Dual-mixed hp finite element methods using first-order stress functions and rotations

Abstract

A two-field dual-mixed variational formulation of three-dimensional elasticity in terms of the non-symmetric stress tensor and the skew-symmetric rotation tensor is considered in this paper. The translational equilibrium equations are satisfied a priori by introducing the tensor of first-order stress functions. It is pointed out that the use of six properly chosen first-order stress function components leads to a (three-dimensional) weak formulation which is analogous to the displacement-pressure formulation of elasticity and the velocity-pressure formulation of Stokes flow. Selection of stable mixed hp finite element spaces is based on this analogy.
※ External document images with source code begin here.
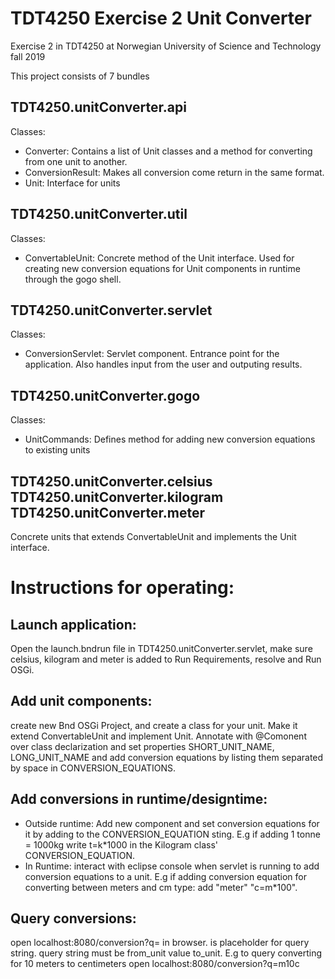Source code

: # TDT4250 Exercise 2 Unit Converter

Exercise 2 in TDT4250 at Norwegian University of Science and Technology fall 2019

This project consists of 7 bundles

## TDT4250.unitConverter.api
Classes:
- Converter: Contains a list of Unit classes and a method for converting from one unit to another.
- ConversionResult: Makes all conversion come return in the same format.
- Unit: Interface for units

## TDT4250.unitConverter.util
Classes: 
- ConvertableUnit: Concrete method of the Unit interface. Used for creating new conversion equations for Unit components in runtime through the gogo shell.

## TDT4250.unitConverter.servlet
Classes:
- ConversionServlet: Servlet component. Entrance point for the application. Also handles input from the user and outputing results. 

## TDT4250.unitConverter.gogo
Classes:
- UnitCommands: Defines method for adding new conversion equations to existing units

## TDT4250.unitConverter.celsius TDT4250.unitConverter.kilogram TDT4250.unitConverter.meter
Concrete units that extends ConvertableUnit and implements the Unit interface. 


# Instructions for operating:

## Launch application: 
Open the launch.bndrun file in TDT4250.unitConverter.servlet, make sure celsius, kilogram and meter is added to Run Requirements, resolve and Run OSGi.

## Add unit components:
create new Bnd OSGi Project, and create a class for your unit. Make it extend ConvertableUnit and implement Unit. Annotate with @Comonent over class declarization and set properties SHORT_UNIT_NAME, LONG_UNIT_NAME and add conversion equations by listing them  separated by space in CONVERSION_EQUATIONS.

## Add conversions in runtime/designtime:
- Outside runtime: Add new component and set conversion equations for it by adding to the CONVERSION_EQUATION sting. E.g if adding 1 tonne = 1000kg write t=k*1000 in the Kilogram class' CONVERSION_EQUATION.
- In Runtime: interact with eclipse console when servlet is running to add conversion equations to a unit. E.g if adding conversion equation for converting between meters and cm type:
add "meter" "c=m*100".

## Query conversions:
open localhost:8080/conversion?q=<query> in browser. <query> is placeholder for query string. query string must be from_unit value to_unit. E.g to query converting for 10 meters to centimeters open localhost:8080/conversion?q=m10c
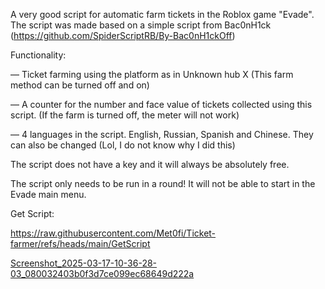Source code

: A very good script for automatic farm tickets in the Roblox game "Evade". The script was made based on a simple script from Bac0nH1ck (https://github.com/SpiderScriptRB/By-Bac0nH1ckOff)

Functionality:

— Ticket farming using the platform as in Unknown hub X (This farm method can be turned off and on) 

— A counter for the number and face value of tickets collected using this script. (If the farm is turned off, the meter will not work) 

— 4 languages in the script. English, Russian, Spanish and Chinese. They can also be changed (Lol, I do not know why I did this) 

The script does not have a key and it will always be absolutely free. 

The script only needs to be run in a round! It will not be able to start in the Evade main menu. 

Get Script:

https://raw.githubusercontent.com/Met0fi/Ticket-farmer/refs/heads/main/GetScript

[Screenshot_2025-03-17-10-36-28-03_080032403b0f3d7ce099ec68649d222a](https://github.com/user-attachments/assets/082e8145-b770-42c5-b5db-2a1cca6525fa)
Basic issues of constructing curvilinear dual-mixed p finite elements with higher-order stress approximation and continuous surface tractions are discussed in the two-dimensional case where the number of independent variables reduces to three, namely two components of a first-order stress function vector and a scalar rotation. Numerical performance of three quadrilateral dual-mixed hp finite elements is presented and compared to displacement-based hp finite elements when the Poisson's ratio converges to the incompressible limit of 0.5. It is shown that the dual-mixed elements developed in this paper are free from locking in the energy norm as well as in the stress computations, both for h- and p-extensions.